(TASK GOAL): Take the entries below and print, exactly, the stretch from the line containing "### 🌟 Bonus Features" through the line containing "## 🧑‍💻 Tech Stack", both included.

Records excerpted from a collection:
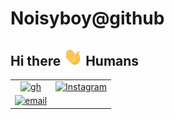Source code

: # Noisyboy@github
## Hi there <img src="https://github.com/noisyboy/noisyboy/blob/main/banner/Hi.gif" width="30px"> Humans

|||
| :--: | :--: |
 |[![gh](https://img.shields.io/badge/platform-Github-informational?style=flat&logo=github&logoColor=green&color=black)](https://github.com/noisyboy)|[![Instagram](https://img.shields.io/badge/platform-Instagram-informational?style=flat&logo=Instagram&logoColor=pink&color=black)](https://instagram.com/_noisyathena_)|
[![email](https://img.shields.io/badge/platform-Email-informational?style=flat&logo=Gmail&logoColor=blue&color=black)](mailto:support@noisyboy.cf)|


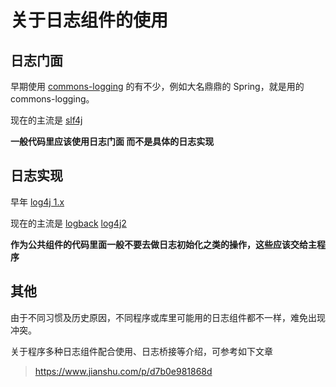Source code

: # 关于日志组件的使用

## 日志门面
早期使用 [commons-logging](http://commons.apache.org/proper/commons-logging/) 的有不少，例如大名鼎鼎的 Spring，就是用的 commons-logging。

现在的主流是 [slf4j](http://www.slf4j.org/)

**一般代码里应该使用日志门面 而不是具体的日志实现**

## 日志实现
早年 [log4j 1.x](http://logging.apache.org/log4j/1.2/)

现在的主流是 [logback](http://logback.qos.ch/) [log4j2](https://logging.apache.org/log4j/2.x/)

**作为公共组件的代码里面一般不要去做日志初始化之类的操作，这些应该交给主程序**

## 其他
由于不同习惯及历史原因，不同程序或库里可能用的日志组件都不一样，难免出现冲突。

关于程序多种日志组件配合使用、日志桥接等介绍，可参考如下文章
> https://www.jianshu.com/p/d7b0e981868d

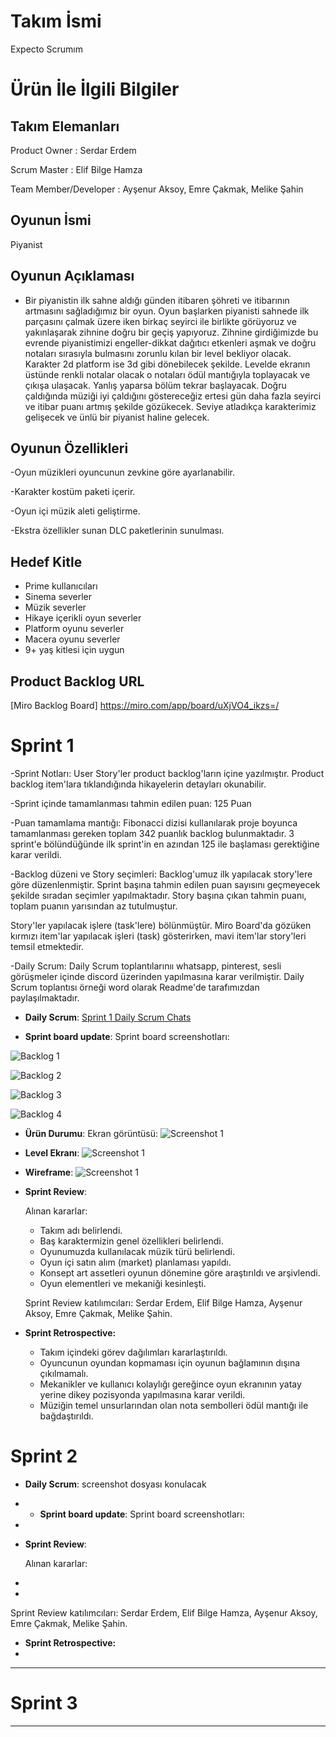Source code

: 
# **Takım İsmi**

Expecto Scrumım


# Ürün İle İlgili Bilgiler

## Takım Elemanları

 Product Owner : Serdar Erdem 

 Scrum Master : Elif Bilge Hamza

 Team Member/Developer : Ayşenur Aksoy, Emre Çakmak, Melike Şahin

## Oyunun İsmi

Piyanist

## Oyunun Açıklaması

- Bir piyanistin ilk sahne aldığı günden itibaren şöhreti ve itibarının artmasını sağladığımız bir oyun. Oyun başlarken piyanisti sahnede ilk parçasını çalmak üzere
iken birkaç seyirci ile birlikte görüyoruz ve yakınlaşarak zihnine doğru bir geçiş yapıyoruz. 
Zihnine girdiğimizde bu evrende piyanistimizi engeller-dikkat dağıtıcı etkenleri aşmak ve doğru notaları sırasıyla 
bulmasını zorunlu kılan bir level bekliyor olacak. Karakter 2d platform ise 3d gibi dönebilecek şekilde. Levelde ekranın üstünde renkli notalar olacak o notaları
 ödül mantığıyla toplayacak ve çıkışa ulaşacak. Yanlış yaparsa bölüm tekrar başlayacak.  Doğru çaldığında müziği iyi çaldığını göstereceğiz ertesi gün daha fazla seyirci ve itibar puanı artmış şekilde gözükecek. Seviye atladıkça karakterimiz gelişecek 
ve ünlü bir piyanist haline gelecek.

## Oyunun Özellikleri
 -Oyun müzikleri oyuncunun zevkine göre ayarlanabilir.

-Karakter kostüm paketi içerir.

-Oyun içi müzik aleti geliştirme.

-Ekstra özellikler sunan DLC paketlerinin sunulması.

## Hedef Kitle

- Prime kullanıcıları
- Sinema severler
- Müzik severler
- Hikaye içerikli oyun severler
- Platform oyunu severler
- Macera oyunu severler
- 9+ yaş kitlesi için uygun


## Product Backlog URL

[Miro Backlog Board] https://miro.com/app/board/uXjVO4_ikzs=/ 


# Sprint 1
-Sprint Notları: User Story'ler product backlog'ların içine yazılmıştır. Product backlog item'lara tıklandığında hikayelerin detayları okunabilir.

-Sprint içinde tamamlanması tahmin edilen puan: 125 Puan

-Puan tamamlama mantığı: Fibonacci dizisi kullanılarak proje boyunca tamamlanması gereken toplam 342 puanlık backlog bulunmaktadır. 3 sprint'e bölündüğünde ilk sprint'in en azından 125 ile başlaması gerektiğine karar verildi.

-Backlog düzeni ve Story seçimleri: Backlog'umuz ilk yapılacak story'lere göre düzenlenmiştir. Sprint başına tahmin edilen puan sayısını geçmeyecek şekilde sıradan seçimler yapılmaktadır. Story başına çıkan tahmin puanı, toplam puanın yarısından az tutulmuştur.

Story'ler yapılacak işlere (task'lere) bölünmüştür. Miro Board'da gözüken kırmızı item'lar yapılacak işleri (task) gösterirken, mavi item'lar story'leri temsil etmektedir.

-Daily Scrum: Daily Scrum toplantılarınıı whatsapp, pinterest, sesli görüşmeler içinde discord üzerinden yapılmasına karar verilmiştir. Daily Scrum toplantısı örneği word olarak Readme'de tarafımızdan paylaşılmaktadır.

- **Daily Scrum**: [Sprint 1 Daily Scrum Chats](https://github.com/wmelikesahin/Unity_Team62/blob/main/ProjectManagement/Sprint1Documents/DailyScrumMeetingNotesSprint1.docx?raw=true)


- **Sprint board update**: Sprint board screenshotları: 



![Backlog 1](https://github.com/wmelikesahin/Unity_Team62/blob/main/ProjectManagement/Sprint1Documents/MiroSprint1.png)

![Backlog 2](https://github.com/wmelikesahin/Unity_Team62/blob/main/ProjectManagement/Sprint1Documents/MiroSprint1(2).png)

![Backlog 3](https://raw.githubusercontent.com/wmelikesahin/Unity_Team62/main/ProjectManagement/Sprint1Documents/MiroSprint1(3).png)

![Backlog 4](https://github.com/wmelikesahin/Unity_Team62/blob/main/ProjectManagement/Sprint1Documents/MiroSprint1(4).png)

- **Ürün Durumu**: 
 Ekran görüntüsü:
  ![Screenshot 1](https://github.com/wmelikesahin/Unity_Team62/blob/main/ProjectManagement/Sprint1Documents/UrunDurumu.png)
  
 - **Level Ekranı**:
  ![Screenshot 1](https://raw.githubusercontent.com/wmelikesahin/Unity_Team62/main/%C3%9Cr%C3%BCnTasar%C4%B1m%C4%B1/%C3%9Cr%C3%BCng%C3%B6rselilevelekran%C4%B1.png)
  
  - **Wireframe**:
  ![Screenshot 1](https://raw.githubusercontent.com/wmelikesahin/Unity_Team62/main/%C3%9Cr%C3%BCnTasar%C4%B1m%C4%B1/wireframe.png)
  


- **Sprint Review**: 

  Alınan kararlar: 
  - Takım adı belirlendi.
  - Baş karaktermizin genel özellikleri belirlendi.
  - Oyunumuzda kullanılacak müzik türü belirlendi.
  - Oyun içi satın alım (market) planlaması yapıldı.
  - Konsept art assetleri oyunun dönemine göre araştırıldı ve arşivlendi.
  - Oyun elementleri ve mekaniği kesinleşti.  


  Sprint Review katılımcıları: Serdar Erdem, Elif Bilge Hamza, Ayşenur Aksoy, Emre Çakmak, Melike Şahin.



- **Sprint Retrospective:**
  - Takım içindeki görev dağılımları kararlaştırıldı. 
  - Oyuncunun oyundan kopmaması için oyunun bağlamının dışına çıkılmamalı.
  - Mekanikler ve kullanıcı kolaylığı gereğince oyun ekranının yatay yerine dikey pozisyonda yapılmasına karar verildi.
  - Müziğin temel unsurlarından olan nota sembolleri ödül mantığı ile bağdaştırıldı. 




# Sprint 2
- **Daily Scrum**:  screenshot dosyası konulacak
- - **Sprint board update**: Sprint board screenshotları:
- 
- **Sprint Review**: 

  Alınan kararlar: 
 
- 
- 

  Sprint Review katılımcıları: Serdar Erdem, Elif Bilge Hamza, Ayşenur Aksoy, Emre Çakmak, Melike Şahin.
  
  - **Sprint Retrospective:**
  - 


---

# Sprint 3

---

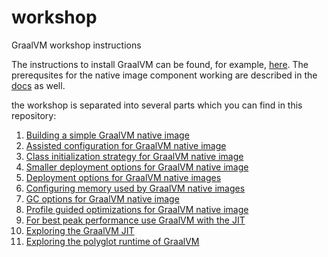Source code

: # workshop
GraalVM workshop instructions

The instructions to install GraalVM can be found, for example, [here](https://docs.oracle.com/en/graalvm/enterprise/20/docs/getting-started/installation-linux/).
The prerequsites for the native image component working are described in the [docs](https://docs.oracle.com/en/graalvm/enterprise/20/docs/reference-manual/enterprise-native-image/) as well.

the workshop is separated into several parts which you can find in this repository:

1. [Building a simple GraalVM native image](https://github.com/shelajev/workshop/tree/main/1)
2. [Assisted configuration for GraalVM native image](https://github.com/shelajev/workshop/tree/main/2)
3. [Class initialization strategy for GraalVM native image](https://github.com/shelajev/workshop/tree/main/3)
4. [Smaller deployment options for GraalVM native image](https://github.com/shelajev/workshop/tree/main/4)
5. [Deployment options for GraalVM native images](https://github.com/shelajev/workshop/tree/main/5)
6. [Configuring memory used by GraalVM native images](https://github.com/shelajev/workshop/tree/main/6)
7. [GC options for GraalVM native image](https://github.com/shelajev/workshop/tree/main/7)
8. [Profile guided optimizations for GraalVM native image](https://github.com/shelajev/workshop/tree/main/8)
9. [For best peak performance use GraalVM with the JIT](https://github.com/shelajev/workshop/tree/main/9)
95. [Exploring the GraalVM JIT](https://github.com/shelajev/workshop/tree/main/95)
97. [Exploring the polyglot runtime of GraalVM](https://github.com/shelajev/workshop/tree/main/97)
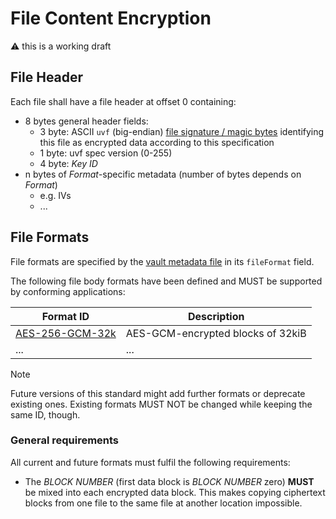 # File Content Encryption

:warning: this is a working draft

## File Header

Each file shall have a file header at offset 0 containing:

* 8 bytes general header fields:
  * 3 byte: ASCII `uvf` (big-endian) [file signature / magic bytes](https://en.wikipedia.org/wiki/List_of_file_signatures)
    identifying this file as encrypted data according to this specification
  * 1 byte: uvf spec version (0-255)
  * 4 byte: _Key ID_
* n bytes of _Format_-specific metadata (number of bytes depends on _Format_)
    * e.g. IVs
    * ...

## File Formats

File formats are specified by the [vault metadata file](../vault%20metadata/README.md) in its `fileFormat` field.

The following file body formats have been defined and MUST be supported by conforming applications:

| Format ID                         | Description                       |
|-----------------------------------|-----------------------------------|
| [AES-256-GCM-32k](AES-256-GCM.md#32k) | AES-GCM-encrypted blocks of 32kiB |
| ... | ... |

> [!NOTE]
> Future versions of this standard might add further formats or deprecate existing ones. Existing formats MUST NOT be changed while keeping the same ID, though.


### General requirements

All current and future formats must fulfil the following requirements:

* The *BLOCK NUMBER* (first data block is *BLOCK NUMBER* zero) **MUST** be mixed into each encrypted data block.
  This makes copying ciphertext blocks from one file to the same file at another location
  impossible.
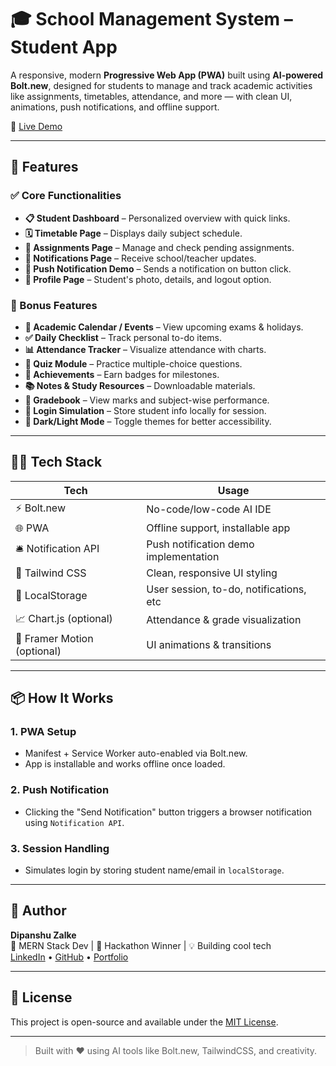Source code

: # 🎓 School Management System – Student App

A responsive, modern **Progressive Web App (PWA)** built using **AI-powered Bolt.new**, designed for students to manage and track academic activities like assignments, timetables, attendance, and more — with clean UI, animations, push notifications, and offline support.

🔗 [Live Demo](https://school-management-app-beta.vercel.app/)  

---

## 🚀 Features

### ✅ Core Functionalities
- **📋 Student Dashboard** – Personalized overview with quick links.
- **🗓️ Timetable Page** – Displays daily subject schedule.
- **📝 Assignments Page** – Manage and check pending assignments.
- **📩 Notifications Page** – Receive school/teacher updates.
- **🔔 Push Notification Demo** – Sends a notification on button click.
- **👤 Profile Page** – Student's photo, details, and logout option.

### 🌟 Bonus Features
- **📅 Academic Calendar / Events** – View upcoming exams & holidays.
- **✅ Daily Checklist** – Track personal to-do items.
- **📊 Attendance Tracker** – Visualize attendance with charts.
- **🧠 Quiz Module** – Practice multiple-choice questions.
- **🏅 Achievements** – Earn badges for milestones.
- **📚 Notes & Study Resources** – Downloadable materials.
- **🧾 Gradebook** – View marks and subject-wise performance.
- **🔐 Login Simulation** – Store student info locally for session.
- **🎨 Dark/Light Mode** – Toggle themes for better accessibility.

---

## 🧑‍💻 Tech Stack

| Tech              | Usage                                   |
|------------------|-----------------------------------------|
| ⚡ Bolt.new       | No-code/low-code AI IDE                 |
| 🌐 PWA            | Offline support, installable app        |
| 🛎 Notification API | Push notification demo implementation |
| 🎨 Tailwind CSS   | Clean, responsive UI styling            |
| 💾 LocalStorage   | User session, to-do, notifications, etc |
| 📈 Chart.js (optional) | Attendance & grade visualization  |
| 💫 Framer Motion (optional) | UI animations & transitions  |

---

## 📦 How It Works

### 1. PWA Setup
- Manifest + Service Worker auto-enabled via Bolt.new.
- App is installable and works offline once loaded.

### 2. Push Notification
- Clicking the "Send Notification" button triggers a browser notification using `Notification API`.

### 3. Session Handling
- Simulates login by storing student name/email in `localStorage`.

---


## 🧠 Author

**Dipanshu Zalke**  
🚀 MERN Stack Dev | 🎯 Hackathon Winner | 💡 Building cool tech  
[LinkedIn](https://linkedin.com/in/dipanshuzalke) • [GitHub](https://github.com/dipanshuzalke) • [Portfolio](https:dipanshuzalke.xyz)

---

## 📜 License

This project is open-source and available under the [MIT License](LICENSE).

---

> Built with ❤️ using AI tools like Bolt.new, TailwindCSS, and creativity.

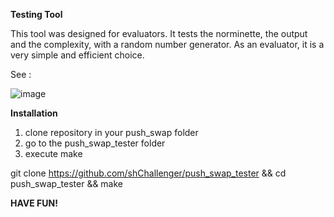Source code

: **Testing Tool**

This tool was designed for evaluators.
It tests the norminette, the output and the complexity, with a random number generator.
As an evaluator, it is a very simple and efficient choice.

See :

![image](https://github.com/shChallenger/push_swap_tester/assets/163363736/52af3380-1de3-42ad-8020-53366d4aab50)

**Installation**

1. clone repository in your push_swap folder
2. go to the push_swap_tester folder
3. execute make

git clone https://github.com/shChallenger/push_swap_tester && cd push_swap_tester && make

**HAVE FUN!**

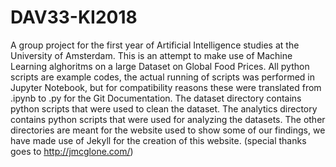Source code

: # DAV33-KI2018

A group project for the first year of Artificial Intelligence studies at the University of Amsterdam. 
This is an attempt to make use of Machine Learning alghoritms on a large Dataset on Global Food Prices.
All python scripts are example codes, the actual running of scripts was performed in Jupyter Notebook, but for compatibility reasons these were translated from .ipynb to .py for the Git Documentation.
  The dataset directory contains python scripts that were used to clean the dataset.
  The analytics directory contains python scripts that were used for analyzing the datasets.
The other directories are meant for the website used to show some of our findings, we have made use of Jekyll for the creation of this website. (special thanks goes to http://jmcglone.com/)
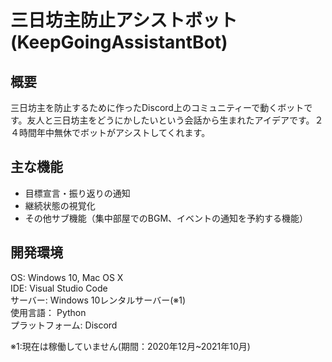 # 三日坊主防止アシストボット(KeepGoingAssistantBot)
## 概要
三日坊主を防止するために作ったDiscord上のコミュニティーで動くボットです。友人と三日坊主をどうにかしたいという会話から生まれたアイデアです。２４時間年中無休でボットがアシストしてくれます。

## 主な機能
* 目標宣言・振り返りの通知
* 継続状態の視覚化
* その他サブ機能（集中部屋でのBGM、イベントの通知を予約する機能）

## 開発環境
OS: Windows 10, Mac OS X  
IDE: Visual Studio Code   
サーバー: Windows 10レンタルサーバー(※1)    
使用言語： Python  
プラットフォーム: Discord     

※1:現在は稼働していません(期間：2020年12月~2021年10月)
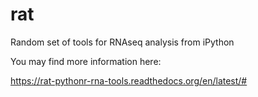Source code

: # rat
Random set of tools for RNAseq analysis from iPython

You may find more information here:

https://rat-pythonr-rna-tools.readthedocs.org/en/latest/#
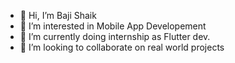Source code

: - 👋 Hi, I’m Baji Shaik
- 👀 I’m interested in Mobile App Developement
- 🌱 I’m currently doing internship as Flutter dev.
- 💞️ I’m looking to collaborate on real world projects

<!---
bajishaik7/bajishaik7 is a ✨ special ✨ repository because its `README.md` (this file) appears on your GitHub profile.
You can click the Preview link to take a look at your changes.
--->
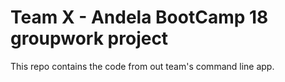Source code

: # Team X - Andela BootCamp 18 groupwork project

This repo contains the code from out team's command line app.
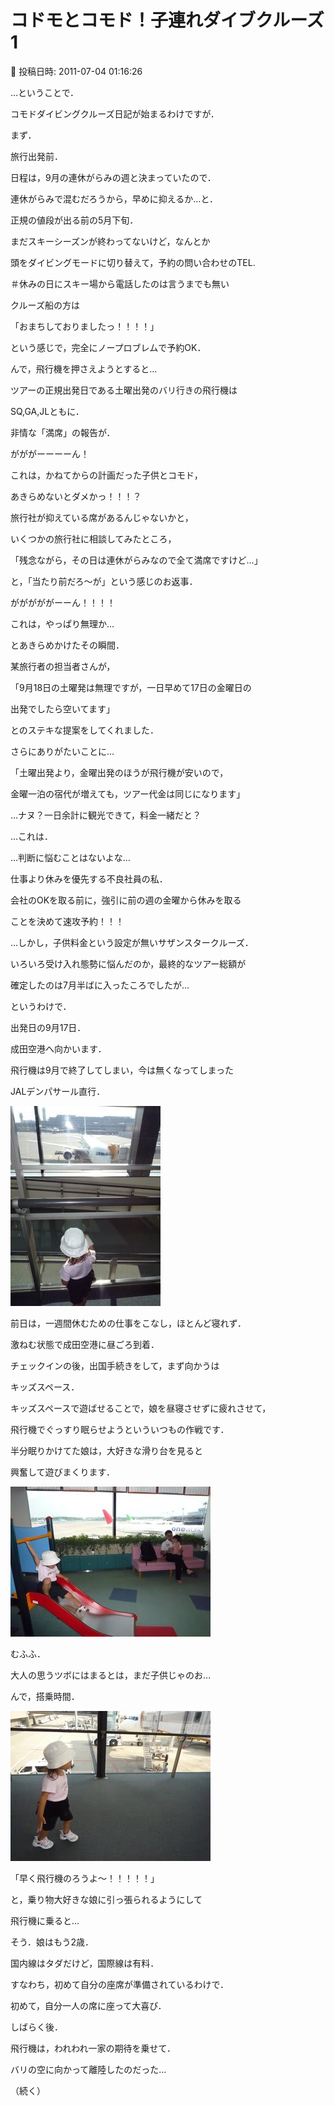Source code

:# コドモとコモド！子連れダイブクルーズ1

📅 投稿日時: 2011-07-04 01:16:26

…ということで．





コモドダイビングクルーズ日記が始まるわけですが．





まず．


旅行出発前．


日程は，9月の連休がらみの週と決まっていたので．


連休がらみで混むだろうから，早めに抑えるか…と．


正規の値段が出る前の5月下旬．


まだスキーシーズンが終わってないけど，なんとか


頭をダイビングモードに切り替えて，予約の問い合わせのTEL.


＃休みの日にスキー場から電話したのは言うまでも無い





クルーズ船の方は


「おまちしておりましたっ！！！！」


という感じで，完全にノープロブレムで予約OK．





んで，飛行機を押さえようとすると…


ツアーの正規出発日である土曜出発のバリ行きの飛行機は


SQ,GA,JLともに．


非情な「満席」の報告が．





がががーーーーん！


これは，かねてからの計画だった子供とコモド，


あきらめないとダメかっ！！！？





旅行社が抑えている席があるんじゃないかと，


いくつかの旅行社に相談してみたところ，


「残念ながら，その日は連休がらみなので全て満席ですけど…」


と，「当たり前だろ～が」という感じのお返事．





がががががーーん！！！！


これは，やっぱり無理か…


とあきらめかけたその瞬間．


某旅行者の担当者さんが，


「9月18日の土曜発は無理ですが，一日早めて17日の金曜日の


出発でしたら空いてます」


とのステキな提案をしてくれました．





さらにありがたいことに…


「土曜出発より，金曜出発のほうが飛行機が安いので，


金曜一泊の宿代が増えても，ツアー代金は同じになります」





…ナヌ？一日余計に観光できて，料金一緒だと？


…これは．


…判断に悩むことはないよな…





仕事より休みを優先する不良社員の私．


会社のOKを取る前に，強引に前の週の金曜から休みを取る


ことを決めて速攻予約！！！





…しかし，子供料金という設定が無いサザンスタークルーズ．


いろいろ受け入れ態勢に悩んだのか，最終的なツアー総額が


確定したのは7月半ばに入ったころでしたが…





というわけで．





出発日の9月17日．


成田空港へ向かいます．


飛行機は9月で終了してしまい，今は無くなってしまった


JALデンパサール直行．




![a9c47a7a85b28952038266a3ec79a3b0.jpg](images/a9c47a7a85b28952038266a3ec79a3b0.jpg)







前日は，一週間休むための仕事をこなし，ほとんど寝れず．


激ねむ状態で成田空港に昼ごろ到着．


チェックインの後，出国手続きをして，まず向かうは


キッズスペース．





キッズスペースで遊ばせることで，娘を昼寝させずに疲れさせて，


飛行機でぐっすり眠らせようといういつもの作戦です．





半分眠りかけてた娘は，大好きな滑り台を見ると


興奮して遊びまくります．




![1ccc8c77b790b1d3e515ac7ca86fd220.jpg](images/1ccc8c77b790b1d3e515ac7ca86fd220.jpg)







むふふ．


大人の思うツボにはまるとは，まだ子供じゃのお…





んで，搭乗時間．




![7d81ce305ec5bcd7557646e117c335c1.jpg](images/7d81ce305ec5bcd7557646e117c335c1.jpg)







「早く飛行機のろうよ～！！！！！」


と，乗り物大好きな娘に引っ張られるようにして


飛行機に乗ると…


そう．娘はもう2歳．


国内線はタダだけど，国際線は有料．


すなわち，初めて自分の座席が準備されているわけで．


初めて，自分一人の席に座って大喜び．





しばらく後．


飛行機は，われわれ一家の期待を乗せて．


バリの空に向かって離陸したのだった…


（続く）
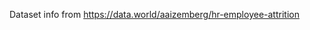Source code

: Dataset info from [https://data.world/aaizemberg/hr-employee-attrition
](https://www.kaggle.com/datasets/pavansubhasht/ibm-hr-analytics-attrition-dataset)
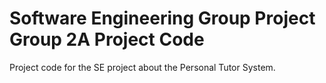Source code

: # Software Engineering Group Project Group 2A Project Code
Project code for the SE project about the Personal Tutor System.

(ANSWER):
### 🌟 Bonus Features
- **📅 Academic Calendar / Events** – View upcoming exams & holidays.
- **✅ Daily Checklist** – Track personal to-do items.
- **📊 Attendance Tracker** – Visualize attendance with charts.
- **🧠 Quiz Module** – Practice multiple-choice questions.
- **🏅 Achievements** – Earn badges for milestones.
- **📚 Notes & Study Resources** – Downloadable materials.
- **🧾 Gradebook** – View marks and subject-wise performance.
- **🔐 Login Simulation** – Store student info locally for session.
- **🎨 Dark/Light Mode** – Toggle themes for better accessibility.

---

## 🧑‍💻 Tech Stack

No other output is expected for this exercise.